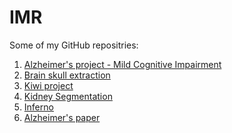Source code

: # IMR

Some of my GitHub repositries:

1. [Alzheimer's project - Mild Cognitive Impairment]()
2. [Brain skull extraction]() 
3. [Kiwi project](https://github.com/marekkoc/Kiwi2021)
4. [Kidney Segmentation](https://github.com/MMIV-ML/KidneySegm/tree/master)
5. [Inferno](https://github.com/pglpm/inferno)
6. [Alzheimer's paper](https://github.com/marekkoc/Vik_et_al_FAQ-predictor-of-AD_paper-source-code)
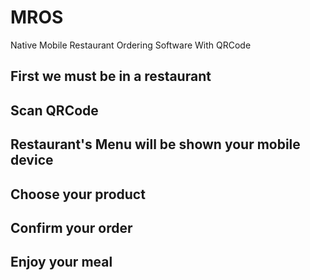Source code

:# MROS
Native Mobile Restaurant Ordering Software With QRCode

## First we must be in a restaurant
## Scan QRCode
## Restaurant's Menu will be shown your mobile device
## Choose your product
## Confirm your order
## Enjoy your meal
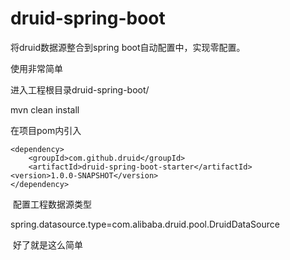 # druid-spring-boot
将druid数据源整合到spring boot自动配置中，实现零配置。

使用非常简单

进入工程根目录druid-spring-boot/

mvn clean install

在项目pom内引入


	<dependency>
		<groupId>com.github.druid</groupId>
		<artifactId>druid-spring-boot-starter</artifactId>
    <version>1.0.0-SNAPSHOT</version>
	</dependency>
  
  配置工程数据源类型
  
  spring.datasource.type=com.alibaba.druid.pool.DruidDataSource
  
  好了就是这么简单
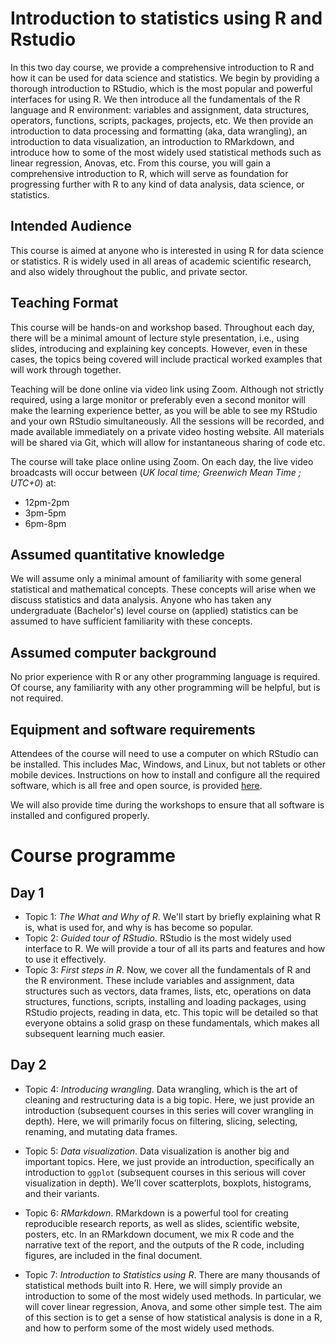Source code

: # Introduction to statistics using R and Rstudio

In this two day course, we provide a comprehensive introduction to R and how it can be used for data science and statistics. We begin by providing a thorough introduction to RStudio, which is the most popular and powerful interfaces for using R. We then introduce all the fundamentals of the R language and R environment: variables and assignment, data structures, operators, functions, scripts, packages, projects, etc. We then provide an introduction to data processing and formatting (aka, data wrangling), an introduction to data visualization, an introduction to RMarkdown, and introduce how to some of the most widely used statistical methods such as linear regression, Anovas, etc. From this course, you will gain a comprehensive introduction to R, which will serve as foundation for progressing further with R to any kind of data analysis, data science, or statistics.

## Intended Audience

This course is aimed at anyone who is interested in using R for data science or statistics. R is widely used in all areas of academic scientific research, and also widely throughout the public, and private sector.

## Teaching Format

This course will be hands-on and workshop based. Throughout each day, there will be a minimal amount of lecture style presentation, i.e., using slides, introducing and explaining key concepts. However, even in these cases, the topics being covered will include practical worked examples that will work through together.

Teaching will be done online via video link using Zoom. Although not strictly required, using a large monitor or preferably even a second monitor will make the learning experience better, as you will be able to see my RStudio and your own RStudio simultaneously. All the sessions will be recorded, and made available immediately on a private video hosting website. All materials will be shared via Git, which will allow for instantaneous sharing of code etc.

The course will take place online using Zoom. On each day, the live video broadcasts will occur between (*UK local time; Greenwich Mean Time ; UTC+0*) at:

* 12pm-2pm
* 3pm-5pm
* 6pm-8pm

## Assumed quantitative knowledge

We will assume only a minimal amount of familiarity with some general
statistical and mathematical concepts. These concepts will arise when we
discuss statistics and data analysis. Anyone who has taken any undergraduate
(Bachelor's) level course on (applied) statistics can be assumed to have
sufficient familiarity with these concepts.

## Assumed computer background

No prior experience with R or any other programming language is required.
Of course, any familiarity with any other programming will be helpful, but is not
required.  

## Equipment and software requirements

Attendees of the course will need to use a computer on which RStudio can be installed. This includes Mac, Windows, and Linux, but not tablets or other mobile devices. Instructions on how to install and configure all
the required software, which is all free and open source, is provided [here](software.md). 

We will
also provide time during the workshops to ensure that all software is installed
and configured properly.

# Course programme 

## Day 1 

* Topic 1: *The What and Why of R*. We'll start by briefly explaining what R is, what is used for, and why is has become so popular.
* Topic 2: *Guided tour of RStudio*. RStudio is the most widely used interface to R. We will provide a tour of all its parts and features and how to use it effectively.
* Topic 3: *First steps in R*. Now, we cover all the fundamentals of R and the R environment. These include variables and assignment, data structures such as vectors, data frames, lists, etc, operations on data structures, functions, scripts, installing and loading packages, using RStudio projects, reading in data, etc. This topic will be detailed so that everyone obtains a solid grasp on these fundamentals, which makes all subsequent learning much easier.

## Day 2

* Topic 4: *Introducing wrangling*. Data wrangling, which is the art of cleaning and restructuring data is a big topic. Here, we just provide an introduction (subsequent courses in this series will cover wrangling in depth). Here, we will primarily focus on filtering, slicing, selecting, renaming, and mutating data frames.

* Topic 5: *Data visualization*. Data visualization is another big and important topics. Here, we just provide an introduction, specifically an introduction to `ggplot` (subsequent courses in this serious will cover visualization in depth). We'll cover scatterplots, boxplots, histograms, and their variants.

* Topic 6: *RMarkdown*. RMarkdown is a powerful tool for creating reproducible research reports, as well as slides, scientific website, posters, etc. In an RMarkdown document, we mix R code and the narrative text of the report, and the outputs of the R code, including figures, are included in the final document.

* Topic 7: *Introduction to Statistics using R*. There are many thousands of statistical methods built into R. Here, we will simply provide an introduction to some of the most widely used methods. In particular, we will cover linear regression, Anova, and some other simple test. The aim of this section is to get a sense of how statistical analysis is done in a R, and how to perform some of the most widely used methods.



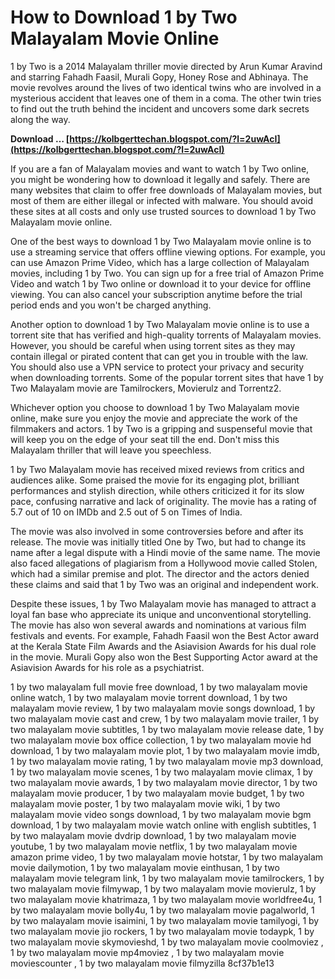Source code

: # How to Download 1 by Two Malayalam Movie Online
 
1 by Two is a 2014 Malayalam thriller movie directed by Arun Kumar Aravind and starring Fahadh Faasil, Murali Gopy, Honey Rose and Abhinaya. The movie revolves around the lives of two identical twins who are involved in a mysterious accident that leaves one of them in a coma. The other twin tries to find out the truth behind the incident and uncovers some dark secrets along the way.
 
**Download … [https://kolbgerttechan.blogspot.com/?l=2uwAcI](https://kolbgerttechan.blogspot.com/?l=2uwAcI)**


 
If you are a fan of Malayalam movies and want to watch 1 by Two online, you might be wondering how to download it legally and safely. There are many websites that claim to offer free downloads of Malayalam movies, but most of them are either illegal or infected with malware. You should avoid these sites at all costs and only use trusted sources to download 1 by Two Malayalam movie online.
 
One of the best ways to download 1 by Two Malayalam movie online is to use a streaming service that offers offline viewing options. For example, you can use Amazon Prime Video, which has a large collection of Malayalam movies, including 1 by Two. You can sign up for a free trial of Amazon Prime Video and watch 1 by Two online or download it to your device for offline viewing. You can also cancel your subscription anytime before the trial period ends and you won't be charged anything.
 
Another option to download 1 by Two Malayalam movie online is to use a torrent site that has verified and high-quality torrents of Malayalam movies. However, you should be careful when using torrent sites as they may contain illegal or pirated content that can get you in trouble with the law. You should also use a VPN service to protect your privacy and security when downloading torrents. Some of the popular torrent sites that have 1 by Two Malayalam movie are Tamilrockers, Movierulz and Torrentz2.
 
Whichever option you choose to download 1 by Two Malayalam movie online, make sure you enjoy the movie and appreciate the work of the filmmakers and actors. 1 by Two is a gripping and suspenseful movie that will keep you on the edge of your seat till the end. Don't miss this Malayalam thriller that will leave you speechless.
  
1 by Two Malayalam movie has received mixed reviews from critics and audiences alike. Some praised the movie for its engaging plot, brilliant performances and stylish direction, while others criticized it for its slow pace, confusing narrative and lack of originality. The movie has a rating of 5.7 out of 10 on IMDb and 2.5 out of 5 on Times of India.
 
The movie was also involved in some controversies before and after its release. The movie was initially titled One by Two, but had to change its name after a legal dispute with a Hindi movie of the same name. The movie also faced allegations of plagiarism from a Hollywood movie called Stolen, which had a similar premise and plot. The director and the actors denied these claims and said that 1 by Two was an original and independent work.
 
Despite these issues, 1 by Two Malayalam movie has managed to attract a loyal fan base who appreciate its unique and unconventional storytelling. The movie has also won several awards and nominations at various film festivals and events. For example, Fahadh Faasil won the Best Actor award at the Kerala State Film Awards and the Asiavision Awards for his dual role in the movie. Murali Gopy also won the Best Supporting Actor award at the Asiavision Awards for his role as a psychiatrist.
 
1 by two malayalam full movie free download,  1 by two malayalam movie online watch,  1 by two malayalam movie torrent download,  1 by two malayalam movie review,  1 by two malayalam movie songs download,  1 by two malayalam movie cast and crew,  1 by two malayalam movie trailer,  1 by two malayalam movie subtitles,  1 by two malayalam movie release date,  1 by two malayalam movie box office collection,  1 by two malayalam movie hd download,  1 by two malayalam movie plot,  1 by two malayalam movie imdb,  1 by two malayalam movie rating,  1 by two malayalam movie mp3 download,  1 by two malayalam movie scenes,  1 by two malayalam movie climax,  1 by two malayalam movie awards,  1 by two malayalam movie director,  1 by two malayalam movie producer,  1 by two malayalam movie budget,  1 by two malayalam movie poster,  1 by two malayalam movie wiki,  1 by two malayalam movie video songs download,  1 by two malayalam movie bgm download,  1 by two malayalam movie watch online with english subtitles,  1 by two malayalam movie dvdrip download,  1 by two malayalam movie youtube,  1 by two malayalam movie netflix,  1 by two malayalam movie amazon prime video,  1 by two malayalam movie hotstar,  1 by two malayalam movie dailymotion,  1 by two malayalam movie einthusan,  1 by two malayalam movie telegram link,  1 by two malayalam movie tamilrockers,  1 by two malayalam movie filmywap,  1 by two malayalam movie movierulz,  1 by two malayalam movie khatrimaza,  1 by two malayalam movie worldfree4u,  1 by two malayalam movie bolly4u,  1 by two malayalam movie pagalworld,  1 by two malayalam movie isaimini,  1 by two malayalam movie tamilyogi,  1 by two malayalam movie jio rockers,  1 by two malayalam movie todaypk,  1 by two malayalam movie skymovieshd,  1 by two malayalam movie coolmoviez ,  1 by two malayalam movie mp4moviez ,  1 by two malayalam movie moviescounter ,  1 by two malayalam movie filmyzilla
 8cf37b1e13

> [WORK REQUEST]: Beginning with the line that has "Of course, any" and ending with the line that has "## Equipment and software requirements", set down the lines above exactly and include no others.

> [TASK RESPONSE]:
Of course, any familiarity with any other programming will be helpful, but is not
required.  

## Equipment and software requirements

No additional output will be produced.